◆ **Work instructions**
Copy exactly, and copy only, the lines from the one bearing "329 | 0% | 100%" through the final line of the records.

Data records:
◇ ◇ ◇ ◇
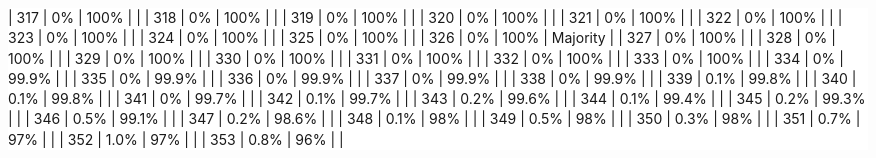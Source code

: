 | 317 | 0% | 100% |  |
| 318 | 0% | 100% |  |
| 319 | 0% | 100% |  |
| 320 | 0% | 100% |  |
| 321 | 0% | 100% |  |
| 322 | 0% | 100% |  |
| 323 | 0% | 100% |  |
| 324 | 0% | 100% |  |
| 325 | 0% | 100% |  |
| 326 | 0% | 100% | Majority |
| 327 | 0% | 100% |  |
| 328 | 0% | 100% |  |
| 329 | 0% | 100% |  |
| 330 | 0% | 100% |  |
| 331 | 0% | 100% |  |
| 332 | 0% | 100% |  |
| 333 | 0% | 100% |  |
| 334 | 0% | 99.9% |  |
| 335 | 0% | 99.9% |  |
| 336 | 0% | 99.9% |  |
| 337 | 0% | 99.9% |  |
| 338 | 0% | 99.9% |  |
| 339 | 0.1% | 99.8% |  |
| 340 | 0.1% | 99.8% |  |
| 341 | 0% | 99.7% |  |
| 342 | 0.1% | 99.7% |  |
| 343 | 0.2% | 99.6% |  |
| 344 | 0.1% | 99.4% |  |
| 345 | 0.2% | 99.3% |  |
| 346 | 0.5% | 99.1% |  |
| 347 | 0.2% | 98.6% |  |
| 348 | 0.1% | 98% |  |
| 349 | 0.5% | 98% |  |
| 350 | 0.3% | 98% |  |
| 351 | 0.7% | 97% |  |
| 352 | 1.0% | 97% |  |
| 353 | 0.8% | 96% |  |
◇ ◇ ◇ ◇
◆ **Written answer**
| 329 | 0% | 100% |  |
| 330 | 0% | 100% |  |
| 331 | 0% | 100% |  |
| 332 | 0% | 100% |  |
| 333 | 0% | 100% |  |
| 334 | 0% | 99.9% |  |
| 335 | 0% | 99.9% |  |
| 336 | 0% | 99.9% |  |
| 337 | 0% | 99.9% |  |
| 338 | 0% | 99.9% |  |
| 339 | 0.1% | 99.8% |  |
| 340 | 0.1% | 99.8% |  |
| 341 | 0% | 99.7% |  |
| 342 | 0.1% | 99.7% |  |
| 343 | 0.2% | 99.6% |  |
| 344 | 0.1% | 99.4% |  |
| 345 | 0.2% | 99.3% |  |
| 346 | 0.5% | 99.1% |  |
| 347 | 0.2% | 98.6% |  |
| 348 | 0.1% | 98% |  |
| 349 | 0.5% | 98% |  |
| 350 | 0.3% | 98% |  |
| 351 | 0.7% | 97% |  |
| 352 | 1.0% | 97% |  |
| 353 | 0.8% | 96% |  |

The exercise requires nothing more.